> DESCRIPTION OF THE TASK:
Match the word "variables". Return each line of the data below where it appears.

> GIVEN INFORMATION:
---------------

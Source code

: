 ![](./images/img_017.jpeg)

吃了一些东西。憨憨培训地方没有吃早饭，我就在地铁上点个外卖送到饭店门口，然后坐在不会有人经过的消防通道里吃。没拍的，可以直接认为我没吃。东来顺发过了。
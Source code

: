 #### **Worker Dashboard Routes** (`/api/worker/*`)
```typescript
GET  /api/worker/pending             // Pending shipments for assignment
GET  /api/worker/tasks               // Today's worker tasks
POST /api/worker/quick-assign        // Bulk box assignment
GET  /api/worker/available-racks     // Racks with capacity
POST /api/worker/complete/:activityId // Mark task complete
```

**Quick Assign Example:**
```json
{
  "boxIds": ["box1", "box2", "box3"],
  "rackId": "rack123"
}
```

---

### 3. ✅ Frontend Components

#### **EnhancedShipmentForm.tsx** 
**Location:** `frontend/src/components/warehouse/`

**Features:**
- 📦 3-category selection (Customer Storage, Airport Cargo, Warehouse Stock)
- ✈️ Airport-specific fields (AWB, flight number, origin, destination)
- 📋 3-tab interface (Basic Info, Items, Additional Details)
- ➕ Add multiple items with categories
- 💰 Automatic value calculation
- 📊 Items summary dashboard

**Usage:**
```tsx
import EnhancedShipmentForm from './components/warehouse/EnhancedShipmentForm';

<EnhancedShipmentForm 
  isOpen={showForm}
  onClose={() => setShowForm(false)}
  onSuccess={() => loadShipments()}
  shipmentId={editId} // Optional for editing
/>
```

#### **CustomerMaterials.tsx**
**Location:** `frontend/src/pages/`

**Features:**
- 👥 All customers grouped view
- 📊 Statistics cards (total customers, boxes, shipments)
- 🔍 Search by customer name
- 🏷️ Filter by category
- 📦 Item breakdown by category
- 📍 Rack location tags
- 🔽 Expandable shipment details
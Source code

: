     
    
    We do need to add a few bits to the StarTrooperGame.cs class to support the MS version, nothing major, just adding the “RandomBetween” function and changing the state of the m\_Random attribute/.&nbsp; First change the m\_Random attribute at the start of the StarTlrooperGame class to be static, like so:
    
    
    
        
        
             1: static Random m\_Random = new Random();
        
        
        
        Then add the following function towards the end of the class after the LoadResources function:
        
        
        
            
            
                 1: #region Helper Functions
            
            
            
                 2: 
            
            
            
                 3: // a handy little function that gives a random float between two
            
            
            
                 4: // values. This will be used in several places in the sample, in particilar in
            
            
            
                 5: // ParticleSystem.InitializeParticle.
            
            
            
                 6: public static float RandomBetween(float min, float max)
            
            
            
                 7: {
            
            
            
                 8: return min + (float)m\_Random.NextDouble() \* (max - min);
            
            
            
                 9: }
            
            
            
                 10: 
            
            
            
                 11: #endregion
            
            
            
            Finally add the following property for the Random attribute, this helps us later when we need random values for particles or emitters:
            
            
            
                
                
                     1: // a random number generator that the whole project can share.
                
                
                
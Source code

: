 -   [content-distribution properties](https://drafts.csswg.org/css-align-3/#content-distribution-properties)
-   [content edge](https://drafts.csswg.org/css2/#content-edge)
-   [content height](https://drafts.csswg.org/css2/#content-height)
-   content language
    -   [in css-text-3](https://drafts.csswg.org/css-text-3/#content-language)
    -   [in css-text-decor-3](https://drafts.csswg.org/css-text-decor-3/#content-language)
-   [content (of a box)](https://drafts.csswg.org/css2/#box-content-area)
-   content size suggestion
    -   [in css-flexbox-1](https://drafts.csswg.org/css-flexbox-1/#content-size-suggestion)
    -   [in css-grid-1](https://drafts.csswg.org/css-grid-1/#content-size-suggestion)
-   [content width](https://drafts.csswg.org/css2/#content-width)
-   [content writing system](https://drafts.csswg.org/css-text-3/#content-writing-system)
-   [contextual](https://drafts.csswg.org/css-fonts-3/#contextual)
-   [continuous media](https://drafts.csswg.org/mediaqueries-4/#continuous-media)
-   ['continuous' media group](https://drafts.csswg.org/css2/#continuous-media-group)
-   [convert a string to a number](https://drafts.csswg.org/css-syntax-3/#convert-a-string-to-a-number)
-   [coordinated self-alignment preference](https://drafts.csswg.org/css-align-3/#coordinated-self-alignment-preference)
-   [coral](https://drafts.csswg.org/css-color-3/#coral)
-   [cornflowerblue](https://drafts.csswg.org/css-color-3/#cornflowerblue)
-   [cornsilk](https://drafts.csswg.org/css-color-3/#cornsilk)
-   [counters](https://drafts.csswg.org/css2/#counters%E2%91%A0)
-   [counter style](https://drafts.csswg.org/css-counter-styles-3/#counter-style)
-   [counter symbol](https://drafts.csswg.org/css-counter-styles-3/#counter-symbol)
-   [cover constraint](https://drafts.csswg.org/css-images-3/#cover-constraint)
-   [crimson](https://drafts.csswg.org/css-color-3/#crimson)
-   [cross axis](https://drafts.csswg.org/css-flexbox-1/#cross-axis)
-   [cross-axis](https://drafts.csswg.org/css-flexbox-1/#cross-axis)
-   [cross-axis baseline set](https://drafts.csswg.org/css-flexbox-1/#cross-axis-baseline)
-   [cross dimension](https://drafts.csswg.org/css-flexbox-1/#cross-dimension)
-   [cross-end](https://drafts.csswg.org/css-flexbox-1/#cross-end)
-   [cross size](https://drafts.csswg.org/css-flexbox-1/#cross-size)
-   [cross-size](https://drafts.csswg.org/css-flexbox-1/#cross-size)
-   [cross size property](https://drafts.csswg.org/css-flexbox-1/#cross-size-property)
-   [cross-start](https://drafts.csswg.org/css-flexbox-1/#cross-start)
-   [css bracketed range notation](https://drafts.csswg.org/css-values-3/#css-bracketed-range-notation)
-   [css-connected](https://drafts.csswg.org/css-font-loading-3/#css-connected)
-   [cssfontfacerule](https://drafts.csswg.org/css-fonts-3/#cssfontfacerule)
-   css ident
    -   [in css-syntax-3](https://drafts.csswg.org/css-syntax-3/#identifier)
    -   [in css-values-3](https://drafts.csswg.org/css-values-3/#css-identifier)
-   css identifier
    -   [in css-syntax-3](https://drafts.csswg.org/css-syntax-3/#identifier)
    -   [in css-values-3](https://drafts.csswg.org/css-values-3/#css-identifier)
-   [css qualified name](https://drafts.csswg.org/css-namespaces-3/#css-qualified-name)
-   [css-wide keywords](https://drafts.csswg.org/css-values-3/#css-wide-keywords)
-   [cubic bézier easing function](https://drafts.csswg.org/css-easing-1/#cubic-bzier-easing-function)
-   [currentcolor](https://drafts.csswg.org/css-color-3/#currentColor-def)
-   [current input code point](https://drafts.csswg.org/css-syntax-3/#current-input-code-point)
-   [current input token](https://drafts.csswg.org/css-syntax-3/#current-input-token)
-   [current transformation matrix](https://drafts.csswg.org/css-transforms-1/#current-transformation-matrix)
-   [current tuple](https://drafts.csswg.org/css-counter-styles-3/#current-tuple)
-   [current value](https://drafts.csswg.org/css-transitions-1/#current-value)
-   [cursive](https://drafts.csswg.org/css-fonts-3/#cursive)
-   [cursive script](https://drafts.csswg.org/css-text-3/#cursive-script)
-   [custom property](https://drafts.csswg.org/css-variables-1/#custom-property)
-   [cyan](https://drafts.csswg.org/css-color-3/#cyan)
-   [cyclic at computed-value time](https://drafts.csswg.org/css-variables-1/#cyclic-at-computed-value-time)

---------------

> OUTPUT OF THE EXERCISE:
-   [custom property](https://drafts.csswg.org/css-variables-1/#custom-property)
-   [cyclic at computed-value time](https://drafts.csswg.org/css-variables-1/#cyclic-at-computed-value-time)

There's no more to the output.